__Source data__:
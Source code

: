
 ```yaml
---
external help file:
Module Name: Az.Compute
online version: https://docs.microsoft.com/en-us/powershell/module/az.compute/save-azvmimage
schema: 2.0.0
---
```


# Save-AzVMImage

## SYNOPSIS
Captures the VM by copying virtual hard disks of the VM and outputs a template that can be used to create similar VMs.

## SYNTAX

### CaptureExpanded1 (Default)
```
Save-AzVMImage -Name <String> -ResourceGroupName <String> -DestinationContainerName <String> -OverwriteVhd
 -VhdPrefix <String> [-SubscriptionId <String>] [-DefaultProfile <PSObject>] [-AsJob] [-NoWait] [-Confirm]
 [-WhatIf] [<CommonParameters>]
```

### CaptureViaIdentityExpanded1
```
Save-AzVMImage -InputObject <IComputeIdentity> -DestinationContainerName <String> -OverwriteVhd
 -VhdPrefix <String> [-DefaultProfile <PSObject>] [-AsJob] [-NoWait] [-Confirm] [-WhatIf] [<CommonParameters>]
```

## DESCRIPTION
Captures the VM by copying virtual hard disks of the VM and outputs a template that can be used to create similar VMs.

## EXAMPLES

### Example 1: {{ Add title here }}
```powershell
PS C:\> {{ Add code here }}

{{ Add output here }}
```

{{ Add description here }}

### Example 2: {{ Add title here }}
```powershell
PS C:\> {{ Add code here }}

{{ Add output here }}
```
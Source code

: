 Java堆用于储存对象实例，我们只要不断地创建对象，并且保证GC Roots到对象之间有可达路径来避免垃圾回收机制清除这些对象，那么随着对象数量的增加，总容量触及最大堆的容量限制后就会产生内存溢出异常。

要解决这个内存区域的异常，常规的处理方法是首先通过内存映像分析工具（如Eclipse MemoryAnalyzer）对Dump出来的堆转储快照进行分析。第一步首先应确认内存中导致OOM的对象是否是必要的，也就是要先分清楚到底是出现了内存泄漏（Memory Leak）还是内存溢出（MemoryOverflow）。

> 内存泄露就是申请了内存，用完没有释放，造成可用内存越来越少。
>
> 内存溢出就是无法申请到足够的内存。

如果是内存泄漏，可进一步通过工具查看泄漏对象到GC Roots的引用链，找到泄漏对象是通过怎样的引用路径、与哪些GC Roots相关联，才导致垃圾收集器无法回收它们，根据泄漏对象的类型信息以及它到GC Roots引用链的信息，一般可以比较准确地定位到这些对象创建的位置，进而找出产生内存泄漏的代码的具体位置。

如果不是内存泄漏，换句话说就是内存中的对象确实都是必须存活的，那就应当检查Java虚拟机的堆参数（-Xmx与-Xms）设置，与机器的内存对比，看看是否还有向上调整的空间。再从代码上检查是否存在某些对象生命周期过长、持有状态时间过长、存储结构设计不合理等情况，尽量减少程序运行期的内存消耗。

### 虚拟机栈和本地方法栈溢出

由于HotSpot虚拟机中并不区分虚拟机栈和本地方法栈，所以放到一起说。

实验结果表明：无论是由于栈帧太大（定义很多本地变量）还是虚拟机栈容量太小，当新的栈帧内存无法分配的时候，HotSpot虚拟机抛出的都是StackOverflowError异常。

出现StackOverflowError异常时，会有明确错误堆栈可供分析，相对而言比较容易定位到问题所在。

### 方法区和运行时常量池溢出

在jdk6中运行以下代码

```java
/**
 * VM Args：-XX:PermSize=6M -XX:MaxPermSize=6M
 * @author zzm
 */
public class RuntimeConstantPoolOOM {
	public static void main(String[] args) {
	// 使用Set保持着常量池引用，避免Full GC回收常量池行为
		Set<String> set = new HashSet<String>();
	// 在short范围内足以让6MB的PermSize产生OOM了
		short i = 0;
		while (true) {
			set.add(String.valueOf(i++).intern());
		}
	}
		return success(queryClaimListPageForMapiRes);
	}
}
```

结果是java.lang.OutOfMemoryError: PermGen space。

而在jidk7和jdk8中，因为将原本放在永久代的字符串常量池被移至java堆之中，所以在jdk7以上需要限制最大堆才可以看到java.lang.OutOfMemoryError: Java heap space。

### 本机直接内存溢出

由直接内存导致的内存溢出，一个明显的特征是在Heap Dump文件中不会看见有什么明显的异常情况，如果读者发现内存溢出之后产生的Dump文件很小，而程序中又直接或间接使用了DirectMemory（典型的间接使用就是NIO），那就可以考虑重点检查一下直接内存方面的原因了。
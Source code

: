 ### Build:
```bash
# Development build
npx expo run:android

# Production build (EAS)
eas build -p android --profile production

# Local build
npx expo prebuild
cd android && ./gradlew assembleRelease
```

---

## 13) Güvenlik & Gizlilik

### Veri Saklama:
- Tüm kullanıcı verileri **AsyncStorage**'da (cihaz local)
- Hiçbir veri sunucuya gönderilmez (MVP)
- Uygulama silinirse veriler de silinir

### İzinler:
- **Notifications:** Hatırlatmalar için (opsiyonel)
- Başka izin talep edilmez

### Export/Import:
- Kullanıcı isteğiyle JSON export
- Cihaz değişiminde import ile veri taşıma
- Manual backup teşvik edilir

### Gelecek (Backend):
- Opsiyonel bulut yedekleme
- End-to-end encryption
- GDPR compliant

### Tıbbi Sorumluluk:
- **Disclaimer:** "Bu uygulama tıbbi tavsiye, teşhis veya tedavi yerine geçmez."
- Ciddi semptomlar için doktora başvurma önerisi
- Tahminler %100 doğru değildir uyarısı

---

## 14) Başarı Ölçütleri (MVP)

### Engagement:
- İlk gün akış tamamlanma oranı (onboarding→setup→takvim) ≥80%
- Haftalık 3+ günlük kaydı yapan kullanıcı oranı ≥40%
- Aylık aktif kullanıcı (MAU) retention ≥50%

__What is expected__: Reproduce every line above that contains the string "title".

__Written response__:
### Example 1: {{ Add title here }}
### Example 2: {{ Add title here }}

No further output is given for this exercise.